EXERCISE BRIEF ▸ Copy, from the data below, each line that has the word "information".

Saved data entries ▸
▼
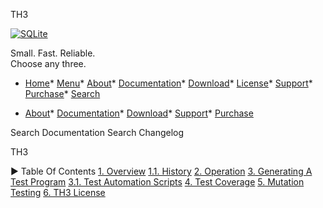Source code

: 




TH3




[![SQLite](images/sqlite370_banner.gif)](index.html)


Small. Fast. Reliable.  
Choose any three.


* [Home](index.html)* [Menu](javascript:void(0))* [About](about.html)* [Documentation](docs.html)* [Download](download.html)* [License](copyright.html)* [Support](support.html)* [Purchase](prosupport.html)* [Search](javascript:void(0))




* [About](about.html)* [Documentation](docs.html)* [Download](download.html)* [Support](support.html)* [Purchase](prosupport.html)






Search Documentation
Search Changelog










TH3


►
Table Of Contents
[1\. Overview](#overview)
[1\.1\. History](#history)
[2\. Operation](#operation)
[3\. Generating A Test Program](#generating_a_test_program)
[3\.1\. Test Automation Scripts](#test_automation_scripts)
[4\. Test Coverage](#test_coverage)
[5\. Mutation Testing](#mutation_testing)
[6\. TH3 License](#th3_license)




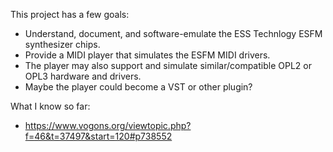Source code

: This project has a few goals:
* Understand, document, and software-emulate the ESS Technlogy ESFM synthesizer chips.
* Provide a MIDI player that simulates the ESFM MIDI drivers.
* The player may also support and simulate similar/compatible OPL2 or OPL3 hardware and drivers.
* Maybe the player could become a VST or other plugin?

What I know so far:
* https://www.vogons.org/viewtopic.php?f=46&t=37497&start=120#p738552
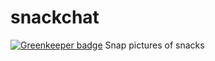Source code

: # snackchat

[![Greenkeeper badge](https://badges.greenkeeper.io/Christianjuth/snackchat.svg)](https://greenkeeper.io/)
Snap pictures of snacks
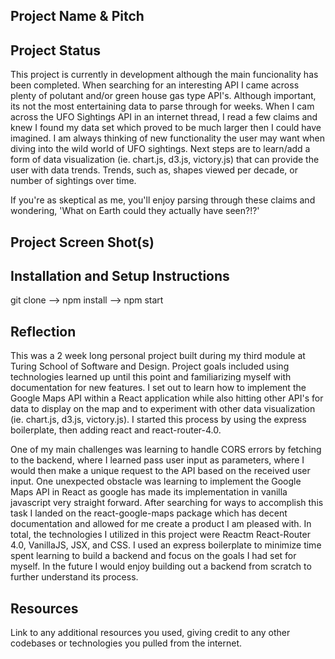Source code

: ## Project Name & Pitch
## Project Status
This project is currently in development although the main funcionality has been completed. When searching for an interesting API I came across plenty of polutant and/or green house gas type API's. Although important, its not the most entertaining data to parse through for weeks. When I cam across the UFO Sightings API in an internet thread, I read a few claims and knew I found my data set which proved to be much larger then I could have imagined. I am always thinking of new functionality the user may want when diving into the wild world of UFO sightings. Next steps are to learn/add a form of data visualization (ie. chart.js, d3.js, victory.js) that can provide the user with data trends. Trends, such as, shapes viewed per decade, or number of sightings over time.

If you're as skeptical as me, you'll enjoy parsing through these claims and wondering, 'What on Earth could they actually have seen?!?'

## Project Screen Shot(s)   
## Installation and Setup Instructions
git clone --> npm install --> npm start 
## Reflection
  
  This was a 2 week long personal project built during my third module at Turing School of Software and Design. Project goals included using technologies learned up until this point and familiarizing myself with documentation for new features. I set out to learn how to implement the Google Maps API within a React application while also hitting other API's for data to display on the map and to experiment with other data visualization (ie. chart.js, d3.js, victory.js). I started this process by using the express boilerplate, then adding react and react-router-4.0.

  One of my main challenges was learning to handle CORS errors by fetching to the backend, where I learned pass user input as parameters, where I would then make a unique request to the API based on the received user input. One unexpected obstacle was learning to implement the Google Maps API in React as google has made its implementation in vanilla javascript very straight forward. After searching for ways to accomplish this task I landed on the react-google-maps package which has decent documentation and allowed for me create a product I am pleased with. In total, the technologies I utilized in this project were Reactm React-Router 4.0, VanillaJS, JSX, and CSS. I used an express boilerplate to minimize time spent learning to build a backend and focus on the goals I had set for myself. In the future I would enjoy building out a backend from scratch to further understand its process.
     
## Resources
  Link to any additional resources you used, giving credit to any other codebases or technologies you pulled from the internet.  
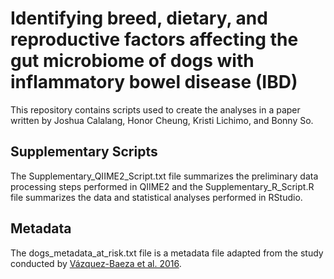 # Identifying breed, dietary, and reproductive factors affecting the gut microbiome of dogs with inflammatory bowel disease (IBD)

This repository contains scripts used to create the analyses in a paper written by Joshua Calalang, Honor Cheung, Kristi Lichimo, and Bonny So.   

## Supplementary Scripts 
The Supplementary_QIIME2_Script.txt file summarizes the preliminary data processing steps performed in QIIME2 and the Supplementary_R_Script.R file summarizes the data and statistical analyses performed in RStudio.  

## Metadata 
The dogs_metadata_at_risk.txt file is a metadata file adapted from the study conducted by [Vázquez-Baeza et al. 2016](https://www.nature.com/articles/nmicrobiol2016177).
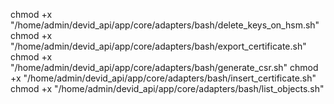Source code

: 


chmod +x "/home/admin/devid_api/app/core/adapters/bash/delete_keys_on_hsm.sh"
chmod +x "/home/admin/devid_api/app/core/adapters/bash/export_certificate.sh"
chmod +x "/home/admin/devid_api/app/core/adapters/bash/generate_csr.sh"
chmod +x "/home/admin/devid_api/app/core/adapters/bash/insert_certificate.sh"
chmod +x "/home/admin/devid_api/app/core/adapters/bash/list_objects.sh"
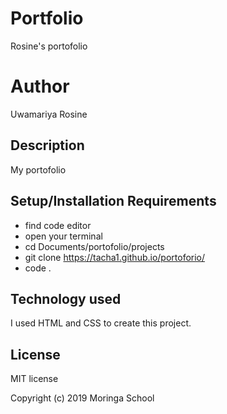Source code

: # Portfolio
Rosine's portofolio

# Author
Uwamariya Rosine

## Description
My portofolio

## Setup/Installation Requirements
* find code editor
* open your terminal
* cd Documents/portofolio/projects
* git clone https://tacha1.github.io/portoforio/
* code .

## Technology used
I used HTML and CSS to create this project.

## License
MIT license

Copyright (c) 2019 Moringa School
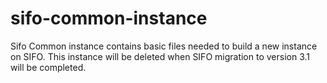sifo-common-instance
====================

Sifo Common instance contains basic files needed to build a new instance on SIFO. This instance will be deleted when SIFO migration to version 3.1 will be completed.
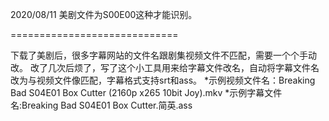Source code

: 2020/08/11
美剧文件为S00E00这种才能识别。

=============================

下载了美剧后，很多字幕网站的文件名跟剧集视频文件不匹配，需要一个个手动改。
改了几次后烦了，写了这个小工具用来给字幕文件改名，自动将字幕文件名改为与视频文件像匹配，字幕格式支持srt和ass。
*示例视频文件名：Breaking Bad S04E01 Box Cutter (2160p x265 10bit Joy).mkv
*示例字幕文件名:Breaking Bad S04E01 Box Cutter.简英.ass
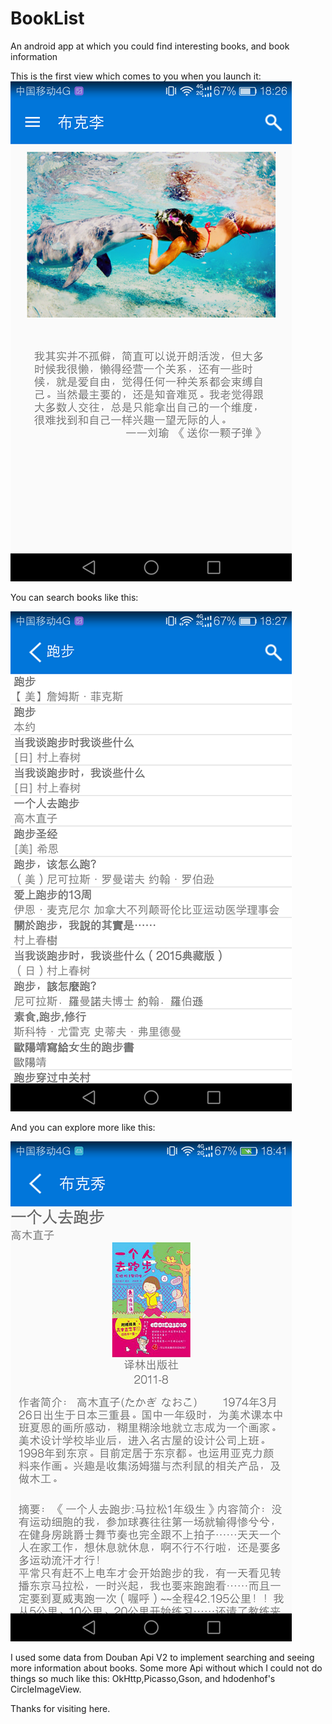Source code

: # BookList
An android app at which you could find interesting books, and book information

This is the first view which comes to you when you launch it: 
![image](https://github.com/yeslogin2/BookList/blob/master/app/src/main/res/drawable/Screenshot_2.png)

You can search books like this:

![image](https://github.com/yeslogin2/BookList/blob/master/app/src/main/res/drawable/Screenshot_3.png)

And you can explore more like this:

![image](https://github.com/yeslogin2/BookList/blob/master/app/src/main/res/drawable/Screenshot_4.png)

I used some data from Douban Api V2 to implement searching and seeing more information about books.
Some more Api without which I could not do things so much like this:
OkHttp,Picasso,Gson, and hdodenhof's CircleImageView.

Thanks for visiting here.
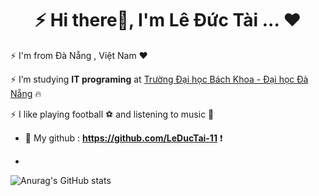  
<h1 align="center"> ⚡ Hi there👋, I'm Lê Đức Tài ... ❤️  </h1>
<p> ⚡ I'm from Đà Nẵng , Việt Nam ❤️ </p>
<p> ⚡ I’m studying <b>IT programing</b> at <a href="https://www.facebook.com/bachkhoaDUT">Trường Đại học Bách Khoa - Đại học Đà Nẵng</a> 🔥 </p>
<p> ⚡ I like playing football ⚽ and listening to music 🎵 </p>

- 🤝 My github : **https://github.com/LeDucTai-11** ❗
- <p></p>
![Anurag's GitHub stats](https://github-readme-stats.vercel.app/api?username=LeDucTai-11&hide=contribs,prs)
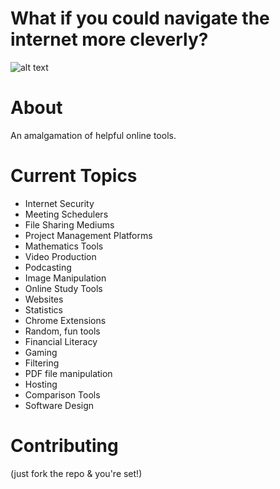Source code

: # What if you could navigate the internet more cleverly?

![alt text](https://wisdmlabs.com/site/wp-content/uploads/2017/02/Elearning-Tools.png)

# About

An amalgamation of helpful online tools.

# Current Topics

- Internet Security
- Meeting Schedulers
- File Sharing Mediums
- Project Management Platforms
- Mathematics Tools
- Video Production
- Podcasting 
- Image Manipulation
- Online Study Tools
- Websites
- Statistics
- Chrome Extensions
- Random, fun tools
- Financial Literacy
- Gaming
- Filtering
- PDF file manipulation
- Hosting
- Comparison Tools
- Software Design

# Contributing

(just fork the repo & you're set!)
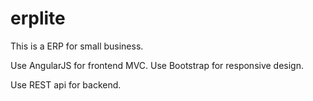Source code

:erplite
=======
This is a ERP for small business.

Use AngularJS for frontend MVC.
Use Bootstrap for responsive design.

Use REST api for backend.


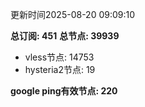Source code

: 更新时间2025-08-20 09:09:10

**总订阅: 451**
**总节点: 39939**
- vless节点: 14753
- hysteria2节点: 19

**google ping有效节点: 220**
▲
OUTPUT BELOW ▸
An android app at which you could find interesting books, and book information
I used some data from Douban Api V2 to implement searching and seeing more information about books.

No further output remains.